* **Exercise goal**:
Each record is to be given again precisely as written.

* **Input for this task**:
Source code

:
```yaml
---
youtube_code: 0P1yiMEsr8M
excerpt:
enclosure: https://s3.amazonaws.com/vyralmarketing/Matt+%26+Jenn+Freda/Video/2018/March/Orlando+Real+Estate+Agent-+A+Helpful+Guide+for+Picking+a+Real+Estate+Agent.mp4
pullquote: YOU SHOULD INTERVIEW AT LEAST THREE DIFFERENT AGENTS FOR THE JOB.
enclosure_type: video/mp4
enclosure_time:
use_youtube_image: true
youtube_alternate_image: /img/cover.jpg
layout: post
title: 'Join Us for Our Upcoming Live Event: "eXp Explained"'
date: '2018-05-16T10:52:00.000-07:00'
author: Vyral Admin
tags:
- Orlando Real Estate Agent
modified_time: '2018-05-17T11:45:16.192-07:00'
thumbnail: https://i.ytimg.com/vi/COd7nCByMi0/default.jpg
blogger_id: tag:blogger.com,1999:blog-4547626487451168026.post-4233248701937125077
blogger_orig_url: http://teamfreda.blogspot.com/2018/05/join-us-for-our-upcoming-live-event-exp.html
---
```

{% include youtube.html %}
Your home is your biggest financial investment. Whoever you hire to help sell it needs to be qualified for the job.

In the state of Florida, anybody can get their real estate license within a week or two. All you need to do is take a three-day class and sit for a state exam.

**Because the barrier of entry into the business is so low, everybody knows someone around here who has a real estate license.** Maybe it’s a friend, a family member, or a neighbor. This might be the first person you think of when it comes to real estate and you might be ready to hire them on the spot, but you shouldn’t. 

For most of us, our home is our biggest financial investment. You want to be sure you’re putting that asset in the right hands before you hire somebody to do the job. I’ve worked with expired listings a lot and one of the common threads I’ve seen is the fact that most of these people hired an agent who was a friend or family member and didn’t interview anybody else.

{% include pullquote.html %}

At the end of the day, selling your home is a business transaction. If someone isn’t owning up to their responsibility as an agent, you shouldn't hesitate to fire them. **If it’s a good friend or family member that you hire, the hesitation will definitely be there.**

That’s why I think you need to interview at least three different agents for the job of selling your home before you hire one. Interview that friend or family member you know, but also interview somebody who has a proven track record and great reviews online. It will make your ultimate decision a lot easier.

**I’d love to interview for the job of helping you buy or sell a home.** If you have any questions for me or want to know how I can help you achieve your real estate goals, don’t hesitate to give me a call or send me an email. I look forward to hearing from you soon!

* **Result**:
Source code

:
```yaml
---
youtube_code: 0P1yiMEsr8M
excerpt:
enclosure: https://s3.amazonaws.com/vyralmarketing/Matt+%26+Jenn+Freda/Video/2018/March/Orlando+Real+Estate+Agent-+A+Helpful+Guide+for+Picking+a+Real+Estate+Agent.mp4
pullquote: YOU SHOULD INTERVIEW AT LEAST THREE DIFFERENT AGENTS FOR THE JOB.
enclosure_type: video/mp4
enclosure_time:
use_youtube_image: true
youtube_alternate_image: /img/cover.jpg
layout: post
title: 'Join Us for Our Upcoming Live Event: "eXp Explained"'
date: '2018-05-16T10:52:00.000-07:00'
author: Vyral Admin
tags:
- Orlando Real Estate Agent
modified_time: '2018-05-17T11:45:16.192-07:00'
thumbnail: https://i.ytimg.com/vi/COd7nCByMi0/default.jpg
blogger_id: tag:blogger.com,1999:blog-4547626487451168026.post-4233248701937125077
blogger_orig_url: http://teamfreda.blogspot.com/2018/05/join-us-for-our-upcoming-live-event-exp.html
---
```

{% include youtube.html %}
Your home is your biggest financial investment. Whoever you hire to help sell it needs to be qualified for the job.

In the state of Florida, anybody can get their real estate license within a week or two. All you need to do is take a three-day class and sit for a state exam.

**Because the barrier of entry into the business is so low, everybody knows someone around here who has a real estate license.** Maybe it’s a friend, a family member, or a neighbor. This might be the first person you think of when it comes to real estate and you might be ready to hire them on the spot, but you shouldn’t. 

For most of us, our home is our biggest financial investment. You want to be sure you’re putting that asset in the right hands before you hire somebody to do the job. I’ve worked with expired listings a lot and one of the common threads I’ve seen is the fact that most of these people hired an agent who was a friend or family member and didn’t interview anybody else.

{% include pullquote.html %}

At the end of the day, selling your home is a business transaction. If someone isn’t owning up to their responsibility as an agent, you shouldn't hesitate to fire them. **If it’s a good friend or family member that you hire, the hesitation will definitely be there.**

That’s why I think you need to interview at least three different agents for the job of selling your home before you hire one. Interview that friend or family member you know, but also interview somebody who has a proven track record and great reviews online. It will make your ultimate decision a lot easier.

**I’d love to interview for the job of helping you buy or sell a home.** If you have any questions for me or want to know how I can help you achieve your real estate goals, don’t hesitate to give me a call or send me an email. I look forward to hearing from you soon!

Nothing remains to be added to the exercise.